Hiring signals point to a company maturing past the prototype phase. Open roles on Lever include a virtual Chief Information Security Officer and Compliance Officer, a Business Procurement Specialist, and an AI/GenAI Solutions Engineer [Lever, 2026]. The vCISO posting in particular suggests Soum is preparing for the kind of regulatory and enterprise scrutiny that comes with handling payments, KYC, and customer device data at scale.

The honest counterfactual

The bear case is category expansion. Soum has begun selling cars alongside electronics [Soum.sa] and has signaled ambitions in collectibles [TechCrunch, Dec 2023]. Each new vertical brings its own logistics profile, its own fraud surface, and its own competitive set. Cars in particular put Soum directly against dubizzle's strongest category in the Gulf, where the incumbent has years of inventory liquidity and SEO authority. The risk is operational dilution: a recommerce platform that is excellent at iPhones and mediocre at sedans.

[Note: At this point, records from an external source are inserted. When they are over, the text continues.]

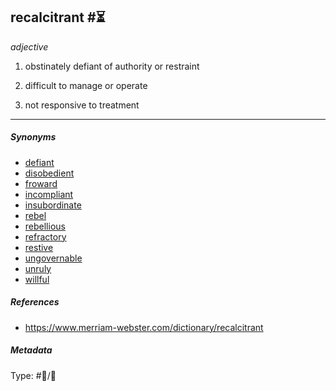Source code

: ## recalcitrant  #⏳

*adjective*

1. obstinately defiant of authority or restraint

1. difficult to manage or operate

1. not responsive to treatment

---

##### Synonyms

* [defiant](defiant.md)
* [disobedient](disobedient.md)
* [froward](froward.md)
* [incompliant](incompliant.md)
* [insubordinate](insubordinate.md)
* [rebel](rebel.md)
* [rebellious](rebellious.md)
* [refractory](refractory.md)
* [restive](restive.md)
* [ungovernable](ungovernable.md)
* [unruly](unruly.md)
* [willful](willful.md)

##### References

* https://www.merriam-webster.com/dictionary/recalcitrant

##### Metadata

Type: #💬/💬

The bull answer is that the trust layer Soum has built (returns, inspection, installments, delivery) travels better across categories than a classifieds-only competitor's brand does. If Haraj and dubizzle want to match Soum's managed experience, they have to rebuild their product and their operations from the studs. Soum already runs that stack. The 100% CAGR figure the company has reported through January 2025 [CanvasBusinessModel.com, 2025] suggests the multi-category bet is, so far, compounding rather than fragmenting.

What to watch

The next twelve months should clarify two things. First, whether the cars vertical contributes a material share of GMV or remains a side experiment, which will tell investors whether the platform thesis is real or whether Soum is fundamentally an electronics business with adjacencies. Second, whether a Series B materializes in 2025 or early 2026. Two years on from the Jahez round and with the reported growth rate, a larger growth round, likely from a regional sovereign-adjacent fund or a global crossover, would be the logical next step. The vCISO hire suggests the company is putting the compliance scaffolding in place for exactly that conversation.

The broader question for readers: in a region where secondhand commerce has lived in classifieds and chat apps for a generation, will Saudi buyers actually pay for the trust layer, or will they revert to Haraj the moment Soum's prices drift even a few percent higher?